§ ASSIGNMENT:
Please repeat the records below exactly, from the first line through the line containing "## cloudinarySFDCCSM.user.js", and nothing more.

[DATASET RECORDS]

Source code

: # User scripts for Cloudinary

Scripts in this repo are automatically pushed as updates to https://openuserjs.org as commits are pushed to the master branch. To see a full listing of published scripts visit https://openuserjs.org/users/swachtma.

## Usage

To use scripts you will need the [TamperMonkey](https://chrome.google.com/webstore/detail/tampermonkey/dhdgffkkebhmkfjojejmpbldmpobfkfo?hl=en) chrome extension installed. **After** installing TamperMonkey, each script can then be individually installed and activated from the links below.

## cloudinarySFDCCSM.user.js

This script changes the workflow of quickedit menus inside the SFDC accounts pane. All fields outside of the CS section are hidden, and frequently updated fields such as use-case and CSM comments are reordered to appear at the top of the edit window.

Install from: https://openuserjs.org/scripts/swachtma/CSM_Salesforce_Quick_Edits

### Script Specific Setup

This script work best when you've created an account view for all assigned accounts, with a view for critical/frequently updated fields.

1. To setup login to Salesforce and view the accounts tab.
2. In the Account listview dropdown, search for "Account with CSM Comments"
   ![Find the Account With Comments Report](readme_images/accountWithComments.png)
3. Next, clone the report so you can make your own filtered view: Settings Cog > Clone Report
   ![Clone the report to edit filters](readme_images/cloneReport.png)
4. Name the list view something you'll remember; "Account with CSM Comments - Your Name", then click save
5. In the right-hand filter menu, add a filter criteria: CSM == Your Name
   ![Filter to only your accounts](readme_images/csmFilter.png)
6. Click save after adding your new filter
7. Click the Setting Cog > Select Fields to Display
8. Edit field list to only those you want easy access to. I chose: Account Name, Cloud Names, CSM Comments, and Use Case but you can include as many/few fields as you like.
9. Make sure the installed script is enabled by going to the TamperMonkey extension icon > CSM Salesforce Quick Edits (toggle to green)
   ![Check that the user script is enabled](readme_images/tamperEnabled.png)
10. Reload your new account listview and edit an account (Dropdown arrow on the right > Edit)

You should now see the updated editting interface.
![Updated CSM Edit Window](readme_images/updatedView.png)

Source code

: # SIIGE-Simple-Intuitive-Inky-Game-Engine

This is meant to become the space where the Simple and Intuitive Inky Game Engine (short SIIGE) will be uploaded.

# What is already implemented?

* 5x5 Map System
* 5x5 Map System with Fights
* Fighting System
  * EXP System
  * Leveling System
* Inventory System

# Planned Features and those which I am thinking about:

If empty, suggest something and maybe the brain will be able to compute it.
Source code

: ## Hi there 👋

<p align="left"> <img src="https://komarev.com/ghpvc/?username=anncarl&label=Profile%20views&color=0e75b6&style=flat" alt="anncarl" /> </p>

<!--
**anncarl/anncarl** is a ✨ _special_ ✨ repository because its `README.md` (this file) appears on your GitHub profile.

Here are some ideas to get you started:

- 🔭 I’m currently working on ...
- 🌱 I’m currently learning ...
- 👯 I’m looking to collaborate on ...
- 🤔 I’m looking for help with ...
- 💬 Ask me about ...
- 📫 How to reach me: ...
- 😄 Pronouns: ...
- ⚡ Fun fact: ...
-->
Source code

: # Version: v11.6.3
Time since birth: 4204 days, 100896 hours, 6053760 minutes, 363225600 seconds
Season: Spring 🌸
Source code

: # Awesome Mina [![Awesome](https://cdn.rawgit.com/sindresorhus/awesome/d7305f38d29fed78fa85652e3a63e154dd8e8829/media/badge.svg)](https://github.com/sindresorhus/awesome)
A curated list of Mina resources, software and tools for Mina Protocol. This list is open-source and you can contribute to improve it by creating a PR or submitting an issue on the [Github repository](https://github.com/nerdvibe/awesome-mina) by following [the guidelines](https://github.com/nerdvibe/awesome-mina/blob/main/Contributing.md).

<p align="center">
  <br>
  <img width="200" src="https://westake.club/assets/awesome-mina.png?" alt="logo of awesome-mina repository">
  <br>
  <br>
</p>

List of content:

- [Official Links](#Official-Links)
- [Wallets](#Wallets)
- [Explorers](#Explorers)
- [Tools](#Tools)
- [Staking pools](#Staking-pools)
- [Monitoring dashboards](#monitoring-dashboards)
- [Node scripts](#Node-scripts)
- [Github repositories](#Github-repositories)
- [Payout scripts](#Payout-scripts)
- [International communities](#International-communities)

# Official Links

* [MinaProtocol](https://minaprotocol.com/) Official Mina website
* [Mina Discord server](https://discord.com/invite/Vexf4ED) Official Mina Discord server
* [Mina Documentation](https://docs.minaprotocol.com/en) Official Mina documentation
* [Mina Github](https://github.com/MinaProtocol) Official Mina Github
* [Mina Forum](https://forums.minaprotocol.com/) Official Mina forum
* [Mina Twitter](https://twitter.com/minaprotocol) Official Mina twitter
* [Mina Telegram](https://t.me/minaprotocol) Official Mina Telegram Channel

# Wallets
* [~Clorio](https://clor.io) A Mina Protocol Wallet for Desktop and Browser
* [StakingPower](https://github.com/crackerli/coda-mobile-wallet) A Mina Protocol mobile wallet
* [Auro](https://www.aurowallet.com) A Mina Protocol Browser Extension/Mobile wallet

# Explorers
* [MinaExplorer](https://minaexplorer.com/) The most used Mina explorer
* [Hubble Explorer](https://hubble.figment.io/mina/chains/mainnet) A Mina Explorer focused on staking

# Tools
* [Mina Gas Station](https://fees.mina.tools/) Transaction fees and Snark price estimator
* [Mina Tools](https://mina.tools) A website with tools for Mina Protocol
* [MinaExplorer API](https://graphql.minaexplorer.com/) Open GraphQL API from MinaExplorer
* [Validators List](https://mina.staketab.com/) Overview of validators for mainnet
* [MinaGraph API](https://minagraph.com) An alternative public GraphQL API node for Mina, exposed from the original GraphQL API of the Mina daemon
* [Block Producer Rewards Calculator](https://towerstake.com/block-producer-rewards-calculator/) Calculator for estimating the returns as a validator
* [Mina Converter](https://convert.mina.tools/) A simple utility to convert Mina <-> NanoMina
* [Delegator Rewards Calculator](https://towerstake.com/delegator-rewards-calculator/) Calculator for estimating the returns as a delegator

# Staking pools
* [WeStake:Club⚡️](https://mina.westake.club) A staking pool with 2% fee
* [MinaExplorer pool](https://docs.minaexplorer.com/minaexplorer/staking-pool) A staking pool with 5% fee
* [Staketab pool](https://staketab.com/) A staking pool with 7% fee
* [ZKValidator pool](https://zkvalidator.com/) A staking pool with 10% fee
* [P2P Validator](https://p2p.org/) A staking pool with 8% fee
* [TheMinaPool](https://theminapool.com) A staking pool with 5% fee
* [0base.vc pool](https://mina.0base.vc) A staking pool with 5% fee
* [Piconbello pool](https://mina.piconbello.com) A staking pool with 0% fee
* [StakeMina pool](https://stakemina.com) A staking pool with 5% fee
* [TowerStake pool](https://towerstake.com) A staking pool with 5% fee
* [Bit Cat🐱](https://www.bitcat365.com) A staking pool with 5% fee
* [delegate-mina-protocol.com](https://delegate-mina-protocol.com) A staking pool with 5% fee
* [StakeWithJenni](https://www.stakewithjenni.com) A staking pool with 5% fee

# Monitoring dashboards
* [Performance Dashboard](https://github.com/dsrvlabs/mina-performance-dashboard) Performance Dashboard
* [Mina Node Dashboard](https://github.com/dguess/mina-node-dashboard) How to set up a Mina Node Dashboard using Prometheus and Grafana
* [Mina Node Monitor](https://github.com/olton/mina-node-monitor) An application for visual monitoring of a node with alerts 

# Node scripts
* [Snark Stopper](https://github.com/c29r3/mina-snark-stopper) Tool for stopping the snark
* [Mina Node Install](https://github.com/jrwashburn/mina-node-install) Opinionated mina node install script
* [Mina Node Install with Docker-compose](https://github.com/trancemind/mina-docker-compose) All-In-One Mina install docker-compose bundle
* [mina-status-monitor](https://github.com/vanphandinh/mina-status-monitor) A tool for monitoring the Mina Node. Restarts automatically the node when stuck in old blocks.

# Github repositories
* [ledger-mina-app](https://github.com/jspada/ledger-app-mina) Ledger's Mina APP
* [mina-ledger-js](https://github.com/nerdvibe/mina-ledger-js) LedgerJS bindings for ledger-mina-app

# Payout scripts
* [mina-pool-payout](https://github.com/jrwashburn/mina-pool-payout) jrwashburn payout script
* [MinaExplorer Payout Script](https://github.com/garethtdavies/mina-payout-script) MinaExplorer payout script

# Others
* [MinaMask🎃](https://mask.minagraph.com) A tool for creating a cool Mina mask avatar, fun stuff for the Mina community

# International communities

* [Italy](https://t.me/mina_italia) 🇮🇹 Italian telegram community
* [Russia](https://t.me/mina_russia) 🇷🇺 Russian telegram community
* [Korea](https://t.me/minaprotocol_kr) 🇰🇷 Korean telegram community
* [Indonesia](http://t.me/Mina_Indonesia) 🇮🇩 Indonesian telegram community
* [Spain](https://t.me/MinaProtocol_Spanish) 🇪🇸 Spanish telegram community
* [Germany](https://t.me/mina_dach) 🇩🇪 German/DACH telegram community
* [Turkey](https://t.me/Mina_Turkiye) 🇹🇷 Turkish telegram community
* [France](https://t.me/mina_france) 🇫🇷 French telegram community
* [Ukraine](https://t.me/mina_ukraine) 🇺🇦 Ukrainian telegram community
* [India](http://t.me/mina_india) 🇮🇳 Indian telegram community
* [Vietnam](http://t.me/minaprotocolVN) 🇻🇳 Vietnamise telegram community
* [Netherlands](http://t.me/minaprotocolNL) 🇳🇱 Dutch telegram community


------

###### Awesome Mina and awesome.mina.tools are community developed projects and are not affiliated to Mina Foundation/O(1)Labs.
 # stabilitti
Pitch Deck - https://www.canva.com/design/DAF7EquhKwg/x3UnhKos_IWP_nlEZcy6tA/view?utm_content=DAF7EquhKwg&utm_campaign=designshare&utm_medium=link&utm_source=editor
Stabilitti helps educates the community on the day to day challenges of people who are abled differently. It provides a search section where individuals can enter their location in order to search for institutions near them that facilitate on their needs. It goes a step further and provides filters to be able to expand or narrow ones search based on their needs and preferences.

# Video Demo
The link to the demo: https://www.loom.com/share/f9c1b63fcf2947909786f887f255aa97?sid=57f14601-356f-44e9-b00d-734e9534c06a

[/DATASET RECORDS]

§ ANSWER SPACE:
Source code

: # User scripts for Cloudinary

Scripts in this repo are automatically pushed as updates to https://openuserjs.org as commits are pushed to the master branch. To see a full listing of published scripts visit https://openuserjs.org/users/swachtma.

## Usage

To use scripts you will need the [TamperMonkey](https://chrome.google.com/webstore/detail/tampermonkey/dhdgffkkebhmkfjojejmpbldmpobfkfo?hl=en) chrome extension installed. **After** installing TamperMonkey, each script can then be individually installed and activated from the links below.

## cloudinarySFDCCSM.user.js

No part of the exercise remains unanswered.